The solution involves a carefully crafted algorithm, which includes identifying key positions in the array and manipulating it using basic operations like swapping elements and reversing a sub-array. Here's a step-by-step walk-through:

  1. Traverse to Find the Pivot: We start by traversing the array from the end to the beginning. We look for the first index i where nums[i] < nums[i + 1]. This step locates the longest non-increasing suffix, and i is identified as the pivot. This is completed in O(n) time complexity, where n is the length of the array.

  2. Find the Successor to the Pivot: If a pivot is found (the array is not entirely non-increasing), we again traverse the array from the end to find the first index j where nums[j] > nums[i]. The element at j is the smallest element greater than the pivot within the suffix. This step ensures we get the next permutation.

  3. Swap the Pivot and its Successor: We swap the elements at i and j. Now, the pivot is at the place of its immediate successor which is the minimum necessary increment to the current permutation.

  4. Reverse the Suffix: Finally, the suffix starting from i+1 till the end of the array is reversed. Since the suffix was in a non-increasing order, reversing it will change it to non-decreasing order. This ensures the remainder of the array is as low as possible to be the next permutation after the incremented pivot.

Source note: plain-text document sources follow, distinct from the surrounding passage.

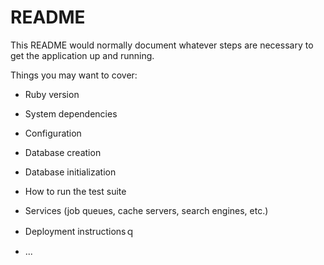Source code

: # README

This README would normally document whatever steps are necessary to get the
application up and running.

Things you may want to cover:

* Ruby version
* System dependencies
* Configuration
* Database creation
* Database initialization

* How to run the test suite

* Services (job queues, cache servers, search engines, etc.)

* Deployment instructionsｑ

* ...
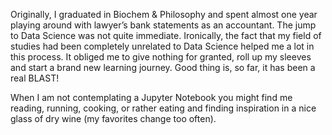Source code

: 
Originally, I graduated in Biochem & Philosophy and spent almost one year playing around with lawyer’s bank statements as an accountant. The jump to Data Science was not quite immediate. Ironically, the fact that my field of studies had been completely unrelated to Data Science helped me a lot in this process. It obliged me to give nothing for granted, roll up my sleeves and start a brand new learning journey. Good thing is, so far, it has been a real BLAST!

When I am not contemplating a Jupyter Notebook you might find me reading, running, cooking, or rather eating and finding inspiration in a nice glass of dry wine (my favorites change too often).

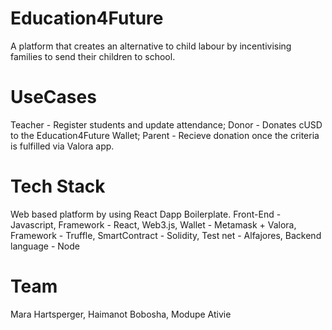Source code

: # Education4Future

A platform that creates an alternative to child labour by incentivising families to send their children to school.

# UseCases
Teacher - Register students and update attendance; 
Donor - Donates cUSD to the Education4Future Wallet;
Parent - Recieve donation once the criteria is fulfilled via Valora app.

# Tech Stack
Web based platform by using React Dapp Boilerplate.
Front-End - Javascript,
Framework  - React,
Web3.js,
Wallet - Metamask + Valora,
Framework - Truffle,
SmartContract - Solidity,
Test net - Alfajores,
Backend language - Node

# Team
Mara Hartsperger,
Haimanot Bobosha,
Modupe Ativie



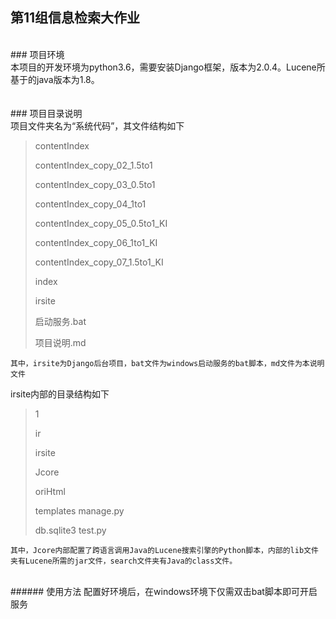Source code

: ## 第11组信息检索大作业
<br>
### 项目环境
<br>
本项目的开发环境为python3.6，需要安装Django框架，版本为2.0.4。Lucene所基于的java版本为1.8。
<br>
<br>
<br>
### 项目目录说明
<br>
    项目文件夹名为“系统代码”，其文件结构如下
<br>

>contentIndex
>
>contentIndex_copy_02_1.5to1
>
>contentIndex_copy_03_0.5to1
>
>contentIndex_copy_04_1to1
>
>contentIndex_copy_05_0.5to1_KI
>
>contentIndex_copy_06_1to1_KI
>
>contentIndex_copy_07_1.5to1_KI
>
>index
>
>irsite
>
>启动服务.bat
>
>项目说明.md

    其中，irsite为Django后台项目，bat文件为windows启动服务的bat脚本，md文件为本说明文件

irsite内部的目录结构如下
>1
>
>ir
>
>irsite
>
>Jcore
>
>oriHtml
>
>templates
>manage.py
>
>db.sqlite3
>test.py

    其中，Jcore内部配置了跨语言调用Java的Lucene搜索引擎的Python脚本，内部的lib文件夹有Lucene所需的jar文件，search文件夹有Java的class文件。


<br>
###### 使用方法
配置好环境后，在windows环境下仅需双击bat脚本即可开启服务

  5. In-Place and Constant Space: The entire operation does not need any additional storage as all operations are performed on the input array itself. The space complexity is O(1) since no additional space is required regardless of the input size.

The provided solution uses Python's generator expressions and the tilde operator (~) for a concise implementation. Here is the detailed approach referring to the provided code:

1def nextPermutation(self, nums: List[int]) -> None:
2    n = len(nums)
3    # Finding the pivot using a generator expression.
4    # The default value -1 is used if no pivot is found.
5    i = next((i for i in range(n - 2, -1, -1) if nums[i] < nums[i + 1]), -1)
7    # If a pivot is found (i is not -1 after applying ~ operator)
8    if ~i:
9        # Finding the successor to pivot (nums[j] > nums[i]).
10        j = next((j for j in range(n - 1, i, -1) if nums[j] > nums[i]))
11        # Swap pivot with its successor.
12        nums[i], nums[j] = nums[j], nums[i]
14    # Reverse the suffix. This is done in place, and Python's slicing is used.
15    nums[i + 1 :] = nums[i + 1 :][::-1]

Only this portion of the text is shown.